Italy's economic recovery hasn't
stopped but is progressing sluggishly, although it should see a
slight uptick in the third quarter, said Bank of Italy Governor
Ignazio Visco on Thursday.
"Despite improvements from reforms, the production system
is still hampered by a climate unfavorable to business, still
weighed down by excessive bureaucracy, the slow pace of the
justice system, and illegal activity," he said.

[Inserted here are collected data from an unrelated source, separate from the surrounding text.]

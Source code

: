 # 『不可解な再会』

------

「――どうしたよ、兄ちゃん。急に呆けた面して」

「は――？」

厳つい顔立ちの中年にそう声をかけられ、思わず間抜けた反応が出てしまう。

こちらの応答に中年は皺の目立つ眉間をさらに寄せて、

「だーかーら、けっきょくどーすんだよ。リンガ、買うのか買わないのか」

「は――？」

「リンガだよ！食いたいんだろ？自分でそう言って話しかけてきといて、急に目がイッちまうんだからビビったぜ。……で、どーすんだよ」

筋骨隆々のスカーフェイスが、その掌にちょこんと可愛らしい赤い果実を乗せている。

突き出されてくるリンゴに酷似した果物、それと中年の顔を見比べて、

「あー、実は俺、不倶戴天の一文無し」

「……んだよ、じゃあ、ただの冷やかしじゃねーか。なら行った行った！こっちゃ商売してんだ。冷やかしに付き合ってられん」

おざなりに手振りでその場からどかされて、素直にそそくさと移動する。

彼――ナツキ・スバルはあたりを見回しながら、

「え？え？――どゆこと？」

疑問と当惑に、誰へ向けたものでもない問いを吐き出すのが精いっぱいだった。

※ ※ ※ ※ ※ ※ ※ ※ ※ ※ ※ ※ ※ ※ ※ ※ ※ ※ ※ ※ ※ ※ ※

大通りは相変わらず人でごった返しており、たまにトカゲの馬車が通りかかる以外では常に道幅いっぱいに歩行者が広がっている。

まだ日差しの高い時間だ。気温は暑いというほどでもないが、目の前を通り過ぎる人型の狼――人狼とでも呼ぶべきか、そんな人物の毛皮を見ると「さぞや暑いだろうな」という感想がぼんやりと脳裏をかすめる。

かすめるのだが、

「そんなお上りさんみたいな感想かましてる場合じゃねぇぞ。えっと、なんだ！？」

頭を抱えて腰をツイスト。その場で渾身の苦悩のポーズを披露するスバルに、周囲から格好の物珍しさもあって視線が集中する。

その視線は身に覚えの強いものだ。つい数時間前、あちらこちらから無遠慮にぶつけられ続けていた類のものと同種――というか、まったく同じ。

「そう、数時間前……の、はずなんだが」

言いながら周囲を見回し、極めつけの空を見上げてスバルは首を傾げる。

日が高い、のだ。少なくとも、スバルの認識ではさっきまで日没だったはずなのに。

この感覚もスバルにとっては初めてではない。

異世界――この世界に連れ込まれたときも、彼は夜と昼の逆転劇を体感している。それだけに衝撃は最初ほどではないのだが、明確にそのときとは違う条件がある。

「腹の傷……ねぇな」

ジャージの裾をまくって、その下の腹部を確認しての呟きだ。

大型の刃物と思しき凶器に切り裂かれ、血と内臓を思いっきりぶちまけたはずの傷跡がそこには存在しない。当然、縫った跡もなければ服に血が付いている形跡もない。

He said Italy's high public debt leaves little room for
government intervention to support economic activity, in the
context of the tension between the Italian government and the EU
over Italy's 2017 budget plan.
He called observations on the seriousness of the Italian
banking crisis "exaggerated", citing recent Bank of Italy
analyses and adding that for banks in difficulty, there are
"specific actions" underway.
He also addressed job cuts in the banking sector.

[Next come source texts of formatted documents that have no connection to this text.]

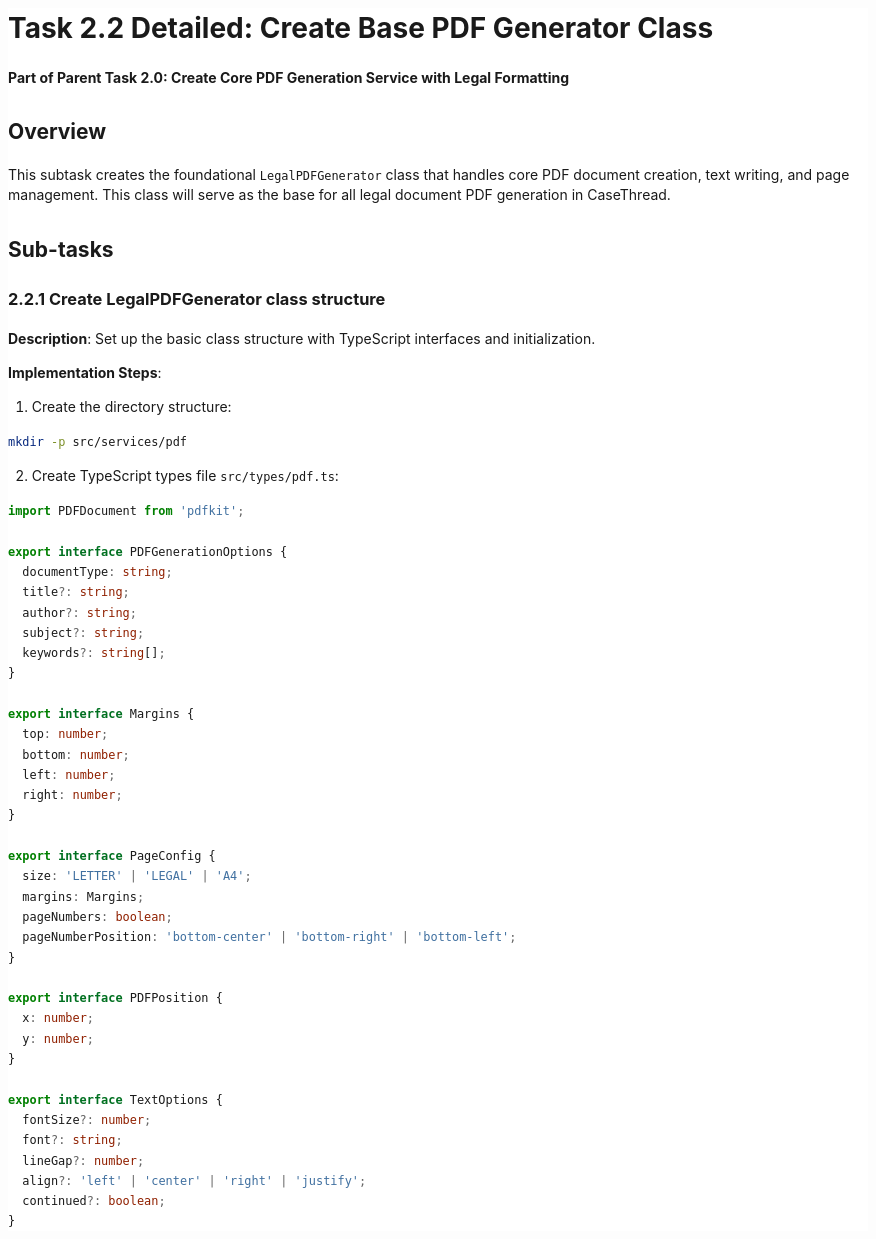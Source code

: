 # Task 2.2 Detailed: Create Base PDF Generator Class

**Part of Parent Task 2.0: Create Core PDF Generation Service with Legal Formatting**

## Overview

This subtask creates the foundational `LegalPDFGenerator` class that handles core PDF document creation, text writing, and page management. This class will serve as the base for all legal document PDF generation in CaseThread.

## Sub-tasks

### 2.2.1 Create LegalPDFGenerator class structure

**Description**: Set up the basic class structure with TypeScript interfaces and initialization.

**Implementation Steps**:

1. Create the directory structure:
```bash
mkdir -p src/services/pdf
```

2. Create TypeScript types file `src/types/pdf.ts`:
```typescript
import PDFDocument from 'pdfkit';

export interface PDFGenerationOptions {
  documentType: string;
  title?: string;
  author?: string;
  subject?: string;
  keywords?: string[];
}

export interface Margins {
  top: number;
  bottom: number;
  left: number;
  right: number;
}

export interface PageConfig {
  size: 'LETTER' | 'LEGAL' | 'A4';
  margins: Margins;
  pageNumbers: boolean;
  pageNumberPosition: 'bottom-center' | 'bottom-right' | 'bottom-left';
}

export interface PDFPosition {
  x: number;
  y: number;
}

export interface TextOptions {
  fontSize?: number;
  font?: string;
  lineGap?: number;
  align?: 'left' | 'center' | 'right' | 'justify';
  continued?: boolean;
}
```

The current plan to save the troubled Monte dei Paschi di
Siena bank features the shedding of 2,600 jobs and the closure
of 500 branches.
Visco said that in some cases intervention on personnel
costs can "assume an important dimension".

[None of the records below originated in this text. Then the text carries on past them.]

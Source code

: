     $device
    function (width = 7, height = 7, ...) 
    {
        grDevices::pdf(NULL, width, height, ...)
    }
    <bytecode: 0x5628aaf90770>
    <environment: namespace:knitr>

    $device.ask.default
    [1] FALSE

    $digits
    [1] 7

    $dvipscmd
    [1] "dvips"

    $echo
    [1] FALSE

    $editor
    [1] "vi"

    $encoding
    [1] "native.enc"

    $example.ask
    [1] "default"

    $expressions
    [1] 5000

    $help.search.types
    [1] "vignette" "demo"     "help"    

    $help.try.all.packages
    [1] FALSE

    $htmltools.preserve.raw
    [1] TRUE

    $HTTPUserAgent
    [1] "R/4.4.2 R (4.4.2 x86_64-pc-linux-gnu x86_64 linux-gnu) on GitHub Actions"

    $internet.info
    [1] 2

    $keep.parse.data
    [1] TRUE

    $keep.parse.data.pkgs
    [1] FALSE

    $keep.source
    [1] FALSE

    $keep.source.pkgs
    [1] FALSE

"To contain social consequences, existing social safety
nets will be utilised, (as well as) the resources of the
sector's solidarity fund, whose use was recently extended, and
(resources) that will made available with upcoming legislative
actions".
Visco was speaking on the occasion of the 92nd World
Savings Day, organised in Rome by the Italian Association of
Savings Banks and Foundations (ACRI).